(Stored data)

◇ ◇ ◇

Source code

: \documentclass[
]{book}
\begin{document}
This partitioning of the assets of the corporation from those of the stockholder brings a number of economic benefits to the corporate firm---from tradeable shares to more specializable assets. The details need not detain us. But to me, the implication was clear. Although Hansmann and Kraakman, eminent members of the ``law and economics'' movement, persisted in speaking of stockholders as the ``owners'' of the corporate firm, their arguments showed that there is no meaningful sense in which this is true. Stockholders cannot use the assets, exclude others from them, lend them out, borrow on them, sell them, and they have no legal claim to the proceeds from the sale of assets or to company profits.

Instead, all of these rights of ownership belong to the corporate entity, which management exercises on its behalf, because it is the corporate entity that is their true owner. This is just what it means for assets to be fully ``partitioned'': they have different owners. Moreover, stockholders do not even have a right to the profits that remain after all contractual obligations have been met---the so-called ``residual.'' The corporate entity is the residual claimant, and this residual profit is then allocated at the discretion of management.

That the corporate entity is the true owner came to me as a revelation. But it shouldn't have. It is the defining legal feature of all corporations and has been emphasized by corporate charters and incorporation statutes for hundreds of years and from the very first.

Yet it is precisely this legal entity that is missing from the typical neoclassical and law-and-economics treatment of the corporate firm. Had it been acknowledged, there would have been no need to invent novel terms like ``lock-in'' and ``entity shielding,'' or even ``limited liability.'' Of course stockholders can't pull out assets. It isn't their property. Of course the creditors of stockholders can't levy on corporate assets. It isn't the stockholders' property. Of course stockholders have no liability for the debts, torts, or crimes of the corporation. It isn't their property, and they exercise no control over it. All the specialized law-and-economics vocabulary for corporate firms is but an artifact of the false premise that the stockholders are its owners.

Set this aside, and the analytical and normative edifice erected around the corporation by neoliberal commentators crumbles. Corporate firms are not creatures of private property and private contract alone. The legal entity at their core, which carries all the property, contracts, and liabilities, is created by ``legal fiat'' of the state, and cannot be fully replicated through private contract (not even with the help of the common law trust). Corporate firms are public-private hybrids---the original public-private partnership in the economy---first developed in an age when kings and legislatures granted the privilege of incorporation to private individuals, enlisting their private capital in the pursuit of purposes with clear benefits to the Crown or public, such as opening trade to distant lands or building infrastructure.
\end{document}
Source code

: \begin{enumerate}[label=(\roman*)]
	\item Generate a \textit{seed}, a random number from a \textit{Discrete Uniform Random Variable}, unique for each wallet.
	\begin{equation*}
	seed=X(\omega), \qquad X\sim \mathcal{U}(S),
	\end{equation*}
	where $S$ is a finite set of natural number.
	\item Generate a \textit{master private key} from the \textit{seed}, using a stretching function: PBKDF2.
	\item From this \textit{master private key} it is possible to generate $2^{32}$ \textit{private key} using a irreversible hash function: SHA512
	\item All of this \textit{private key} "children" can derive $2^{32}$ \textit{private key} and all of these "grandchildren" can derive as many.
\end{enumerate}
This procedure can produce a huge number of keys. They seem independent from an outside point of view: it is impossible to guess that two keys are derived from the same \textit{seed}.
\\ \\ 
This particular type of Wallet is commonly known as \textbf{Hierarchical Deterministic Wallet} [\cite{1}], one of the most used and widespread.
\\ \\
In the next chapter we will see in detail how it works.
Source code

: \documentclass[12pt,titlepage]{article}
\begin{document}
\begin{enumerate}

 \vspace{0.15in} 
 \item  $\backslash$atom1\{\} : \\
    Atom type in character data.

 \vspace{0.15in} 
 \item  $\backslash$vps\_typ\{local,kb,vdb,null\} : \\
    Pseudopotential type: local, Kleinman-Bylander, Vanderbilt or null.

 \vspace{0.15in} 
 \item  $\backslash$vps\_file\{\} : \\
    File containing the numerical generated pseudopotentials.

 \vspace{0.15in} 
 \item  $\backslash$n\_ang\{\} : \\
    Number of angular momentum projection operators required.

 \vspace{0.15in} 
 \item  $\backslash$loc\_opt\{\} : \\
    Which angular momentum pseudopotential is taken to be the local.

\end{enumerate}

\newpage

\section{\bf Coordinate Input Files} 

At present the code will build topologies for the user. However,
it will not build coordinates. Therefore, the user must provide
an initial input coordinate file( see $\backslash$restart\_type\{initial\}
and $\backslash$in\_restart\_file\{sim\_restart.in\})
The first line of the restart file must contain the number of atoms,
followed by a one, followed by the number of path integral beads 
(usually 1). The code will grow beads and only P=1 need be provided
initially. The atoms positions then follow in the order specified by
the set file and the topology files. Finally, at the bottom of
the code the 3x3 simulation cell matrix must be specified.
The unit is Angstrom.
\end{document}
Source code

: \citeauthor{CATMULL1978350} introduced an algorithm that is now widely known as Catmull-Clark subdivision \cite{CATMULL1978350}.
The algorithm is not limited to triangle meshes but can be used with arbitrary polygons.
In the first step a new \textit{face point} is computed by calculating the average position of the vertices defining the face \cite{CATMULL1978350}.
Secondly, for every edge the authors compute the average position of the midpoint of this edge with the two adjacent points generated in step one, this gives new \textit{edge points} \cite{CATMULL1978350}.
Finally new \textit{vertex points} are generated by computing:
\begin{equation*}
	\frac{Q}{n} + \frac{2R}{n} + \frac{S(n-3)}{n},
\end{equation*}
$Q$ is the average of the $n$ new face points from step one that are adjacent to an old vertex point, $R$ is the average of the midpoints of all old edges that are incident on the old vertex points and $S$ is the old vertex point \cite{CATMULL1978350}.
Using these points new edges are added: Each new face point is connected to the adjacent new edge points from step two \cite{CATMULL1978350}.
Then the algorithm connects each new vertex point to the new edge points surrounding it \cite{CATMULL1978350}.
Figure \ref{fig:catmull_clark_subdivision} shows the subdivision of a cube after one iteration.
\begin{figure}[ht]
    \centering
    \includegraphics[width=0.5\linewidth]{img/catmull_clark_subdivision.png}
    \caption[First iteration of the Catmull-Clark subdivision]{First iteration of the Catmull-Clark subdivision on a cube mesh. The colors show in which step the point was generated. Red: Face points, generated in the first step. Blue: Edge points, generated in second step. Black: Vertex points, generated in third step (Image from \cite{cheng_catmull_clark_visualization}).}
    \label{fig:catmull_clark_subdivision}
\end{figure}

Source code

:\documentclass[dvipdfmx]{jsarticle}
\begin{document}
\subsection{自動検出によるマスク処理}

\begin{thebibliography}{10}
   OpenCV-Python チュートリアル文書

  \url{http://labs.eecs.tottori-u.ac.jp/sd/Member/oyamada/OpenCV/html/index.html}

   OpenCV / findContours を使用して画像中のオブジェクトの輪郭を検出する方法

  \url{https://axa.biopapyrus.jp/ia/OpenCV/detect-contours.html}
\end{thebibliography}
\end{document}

◇ ◇ ◇

* TASK GOAL
Take every line above that includes the string "html" and return it.

* SOLUTION FOR THIS TASK
  \url{http://labs.eecs.tottori-u.ac.jp/sd/Member/oyamada/OpenCV/html/index.html}
  \url{https://axa.biopapyrus.jp/ia/OpenCV/detect-contours.html}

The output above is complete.